• _WHAT THE TASK REQUIRES_:
Each line of the data must be copied exactly.

• _PROVIDED ENTRIES_:
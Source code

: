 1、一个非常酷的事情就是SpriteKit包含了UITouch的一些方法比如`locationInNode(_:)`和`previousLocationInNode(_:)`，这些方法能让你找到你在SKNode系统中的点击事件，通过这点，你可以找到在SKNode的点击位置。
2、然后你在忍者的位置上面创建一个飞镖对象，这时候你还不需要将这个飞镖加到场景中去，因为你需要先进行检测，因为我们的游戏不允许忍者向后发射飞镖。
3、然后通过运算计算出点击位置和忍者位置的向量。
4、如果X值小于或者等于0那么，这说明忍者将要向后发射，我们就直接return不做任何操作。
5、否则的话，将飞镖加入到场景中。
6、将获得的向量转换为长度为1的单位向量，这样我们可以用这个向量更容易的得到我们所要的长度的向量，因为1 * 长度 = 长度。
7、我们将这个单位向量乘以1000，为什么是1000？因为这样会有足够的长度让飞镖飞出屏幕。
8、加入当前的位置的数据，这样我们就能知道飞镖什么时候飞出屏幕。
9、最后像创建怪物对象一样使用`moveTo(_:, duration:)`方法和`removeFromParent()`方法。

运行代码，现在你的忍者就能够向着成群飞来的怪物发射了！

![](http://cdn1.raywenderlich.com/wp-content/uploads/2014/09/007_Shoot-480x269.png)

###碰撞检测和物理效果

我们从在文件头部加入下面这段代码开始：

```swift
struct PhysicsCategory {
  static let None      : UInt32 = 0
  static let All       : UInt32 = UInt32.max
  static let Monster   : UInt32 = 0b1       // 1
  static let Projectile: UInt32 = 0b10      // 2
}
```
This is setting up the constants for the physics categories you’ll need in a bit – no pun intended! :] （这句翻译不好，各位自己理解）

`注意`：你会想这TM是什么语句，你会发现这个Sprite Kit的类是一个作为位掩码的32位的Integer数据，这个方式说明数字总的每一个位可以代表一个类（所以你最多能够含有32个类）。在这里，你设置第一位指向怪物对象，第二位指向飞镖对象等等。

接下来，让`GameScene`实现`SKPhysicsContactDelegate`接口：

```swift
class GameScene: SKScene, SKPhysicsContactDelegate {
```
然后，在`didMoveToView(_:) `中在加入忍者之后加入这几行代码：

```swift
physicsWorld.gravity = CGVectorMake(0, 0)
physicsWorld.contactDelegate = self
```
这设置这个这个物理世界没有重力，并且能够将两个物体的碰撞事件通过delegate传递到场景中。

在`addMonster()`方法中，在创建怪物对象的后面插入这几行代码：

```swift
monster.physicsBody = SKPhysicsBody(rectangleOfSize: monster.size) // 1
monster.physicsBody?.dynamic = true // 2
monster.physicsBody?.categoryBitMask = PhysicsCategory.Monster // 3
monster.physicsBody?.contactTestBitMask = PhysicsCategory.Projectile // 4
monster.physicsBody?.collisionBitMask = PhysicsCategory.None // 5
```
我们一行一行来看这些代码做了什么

• _RESPONSE AREA_:
Source code

: 1、一个非常酷的事情就是SpriteKit包含了UITouch的一些方法比如`locationInNode(_:)`和`previousLocationInNode(_:)`，这些方法能让你找到你在SKNode系统中的点击事件，通过这点，你可以找到在SKNode的点击位置。
2、然后你在忍者的位置上面创建一个飞镖对象，这时候你还不需要将这个飞镖加到场景中去，因为你需要先进行检测，因为我们的游戏不允许忍者向后发射飞镖。
3、然后通过运算计算出点击位置和忍者位置的向量。
4、如果X值小于或者等于0那么，这说明忍者将要向后发射，我们就直接return不做任何操作。
5、否则的话，将飞镖加入到场景中。
6、将获得的向量转换为长度为1的单位向量，这样我们可以用这个向量更容易的得到我们所要的长度的向量，因为1 * 长度 = 长度。
7、我们将这个单位向量乘以1000，为什么是1000？因为这样会有足够的长度让飞镖飞出屏幕。
8、加入当前的位置的数据，这样我们就能知道飞镖什么时候飞出屏幕。
9、最后像创建怪物对象一样使用`moveTo(_:, duration:)`方法和`removeFromParent()`方法。

运行代码，现在你的忍者就能够向着成群飞来的怪物发射了！

![](http://cdn1.raywenderlich.com/wp-content/uploads/2014/09/007_Shoot-480x269.png)

###碰撞检测和物理效果

我们从在文件头部加入下面这段代码开始：

```swift
struct PhysicsCategory {
  static let None      : UInt32 = 0
  static let All       : UInt32 = UInt32.max
  static let Monster   : UInt32 = 0b1       // 1
  static let Projectile: UInt32 = 0b10      // 2
}
```
This is setting up the constants for the physics categories you’ll need in a bit – no pun intended! :] （这句翻译不好，各位自己理解）

`注意`：你会想这TM是什么语句，你会发现这个Sprite Kit的类是一个作为位掩码的32位的Integer数据，这个方式说明数字总的每一个位可以代表一个类（所以你最多能够含有32个类）。在这里，你设置第一位指向怪物对象，第二位指向飞镖对象等等。

接下来，让`GameScene`实现`SKPhysicsContactDelegate`接口：

```swift
class GameScene: SKScene, SKPhysicsContactDelegate {
```
然后，在`didMoveToView(_:) `中在加入忍者之后加入这几行代码：

```swift
physicsWorld.gravity = CGVectorMake(0, 0)
physicsWorld.contactDelegate = self
```
这设置这个这个物理世界没有重力，并且能够将两个物体的碰撞事件通过delegate传递到场景中。

在`addMonster()`方法中，在创建怪物对象的后面插入这几行代码：

```swift
monster.physicsBody = SKPhysicsBody(rectangleOfSize: monster.size) // 1
monster.physicsBody?.dynamic = true // 2
monster.physicsBody?.categoryBitMask = PhysicsCategory.Monster // 3
monster.physicsBody?.contactTestBitMask = PhysicsCategory.Projectile // 4
monster.physicsBody?.collisionBitMask = PhysicsCategory.None // 5
```
我们一行一行来看这些代码做了什么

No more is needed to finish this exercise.